JACOB JOHN SHALE on . . . the arts

Jozef Israëls Fishermen Carrying a Drowned Man 1861. Oil on canvas 129 × 244 cm. Reproduced courtesy of The National Gallery, London

Each month Amsterdam-based writer Jacob John Shale reports on aspects of the arts which originate in, or are connected to, The Netherlands. This month, he writes about Dutch artist Jozef Israëls’ magnificent painting Fishermen Carrying a Drowned Man which is in The National Gallery in London.

July 2023

Fishermen Carrying a Drowned Man by Jozef Israëls

We are told from our early years that drowning is among the most painless ways to die. At the swimming pool closest to my family home, I remember that I would sometimes try to test this claim, seeing how long I could linger at the bottom of the pool before panic set in. The coloured tiles made the water green-tinged, like diluted washing-up liquid. Down there, it was easy to entertain thoughts of shipwrecks and sea-creatures: frivolous fantasies of submarine life. Easy, that is, until your breath gave out and the universe suddenly started to contract, and it was necessary to kick yourself towards the surface and be returned to yelps and screams and laughter and a ceiling that was not a ceiling but an orgiastic chaos of exposed metal pipes.  

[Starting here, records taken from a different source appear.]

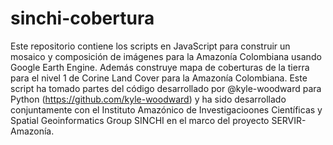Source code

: # sinchi-cobertura
Este repositorio contiene los scripts en JavaScript para construir un mosaico y composición de imágenes para la Amazonía Colombiana usando Google Earth Engine. Además construye mapa de coberturas de la tierra para el nivel 1 de Corine Land Cover para la Amazonía Colombiana. Este script ha tomado partes del código desarrollado por @kyle-woodward para Python (https://github.com/kyle-woodward) y ha sido desarrollado conjuntamente con el Instituto Amazónico de Investigacioones Científicas y Spatial Geoinformatics Group SINCHI en el marco del proyecto SERVIR-Amazonía. 
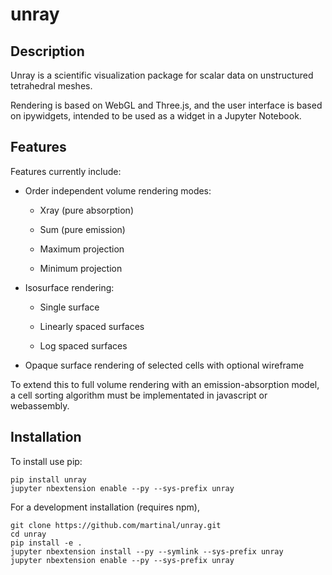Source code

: # unray

## Description

Unray is a scientific visualization package
for scalar data on unstructured tetrahedral meshes.

Rendering is based on WebGL and Three.js,
and the user interface is based on ipywidgets,
intended to be used as a widget in a Jupyter Notebook.


## Features

Features currently include:

  * Order independent volume rendering modes:

    + Xray (pure absorption)

    + Sum (pure emission)

    + Maximum projection

    + Minimum projection

  * Isosurface rendering:

    + Single surface

    + Linearly spaced surfaces

    + Log spaced surfaces

  * Opaque surface rendering of selected cells with optional wireframe


To extend this to full volume rendering with an emission-absorption model,
a cell sorting algorithm must be implementated in javascript or webassembly.


## Installation

To install use pip:

    pip install unray
    jupyter nbextension enable --py --sys-prefix unray


For a development installation (requires npm),

    git clone https://github.com/martinal/unray.git
    cd unray
    pip install -e .
    jupyter nbextension install --py --symlink --sys-prefix unray
    jupyter nbextension enable --py --sys-prefix unray

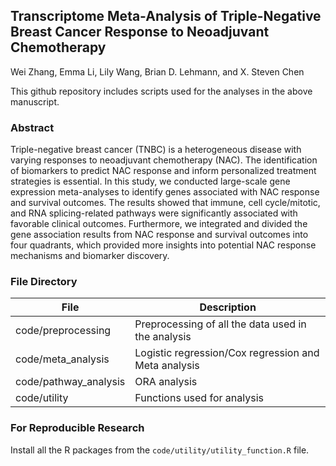 ## Transcriptome Meta-Analysis of Triple-Negative Breast Cancer Response to Neoadjuvant Chemotherapy

Wei Zhang,  Emma Li, Lily Wang, Brian D. Lehmann, and X. Steven Chen

This github repository includes scripts used for the analyses in the above manuscript.



### Abstract

Triple-negative breast cancer (TNBC) is a heterogeneous disease with varying responses to neoadjuvant chemotherapy (NAC). The identification of biomarkers to predict NAC response and inform personalized treatment strategies is essential. In this study, we conducted large-scale gene expression meta-analyses to identify genes associated with NAC response and survival outcomes. The results showed that immune, cell cycle/mitotic, and RNA splicing-related pathways were significantly associated with favorable clinical outcomes. Furthermore, we integrated and divided the gene association results from NAC response and survival outcomes into four quadrants, which provided more insights into potential NAC response mechanisms and biomarker discovery.



### File Directory

| File                  | Description                                          |
| --------------------- | ---------------------------------------------------- |
| code/preprocessing    | Preprocessing of all the data used in the analysis   |
| code/meta_analysis    | Logistic regression/Cox regression and Meta analysis |
| code/pathway_analysis | ORA analysis                                         |
| code/utility          | Functions used for analysis                          |



### For Reproducible Research

Install all the R packages from the `code/utility/utility_function.R` file.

This memory comes to me because my last few days have been spent thinking about Jozef Israëls’ painting Fishermen Carrying a Drowned Man (1861). Born in Groningen in 1824, Israëls was one of the most significant painters of the Hague School. He died in Scheveningen on 12th August, 1911.

What I like principally about the painting is how unromantic it is. None of the people carrying the corpse look anguished or alarmed; to judge by their expressions, for them this is not an irregular incident. We cannot see the face of the corpse, but his feet dangle in plain view: bare and wasted and grey. The fishermen are also barefoot; as are the drowned man’s widow and two children, walking with linked hands and stooped posture several paces ahead. Everyone in the painting is attired in the same drab peasant clothing. The very landscape – the darkened dunes, the stony sea, the low sky crammed with dirty clouds – looks to be imbued with an air of destitution, as if it had been designed by some spendthrift deity who has used up all of his brighter and more extravagant colours.

No other forms of death are idealised as drowning is. The immediate and instinctive association is of suicide, which is perhaps why we are so keen to peddle the idea that it is such a peaceful means of checking out – nobody wants to imagine an individual who is already in extreme pain having it added to in their final moments. The obvious reference here would be John Everett Millais’ Ophelia (1851-52), in which the forenamed character floats down a flower-fringed stream with eyes and mouth open, her skin blazing an immaculate white. Comparing Millais’ painting with Israëls’ makes you realise how dedicated the latter was, during this stage of his career, to a realist style of composition: it is unsurprising to learn that Fishermen Carrying a Drowned Man derives from Israëls’ actual experiences gathered while living in the fishing village of Zaandvoort. By refusing to embroider his subject matter, Israëls allows the viewer to better appreciate the tragedy that lies at the heart of the painting, which is the horrifying ordinariness of what is being depicted. For impoverished Dutch fishermen of the mid-19th century, there must have been nothing strange or spectacular about gazing upon a water-logged corpse; it must have been an end that all of them contemplated for themselves.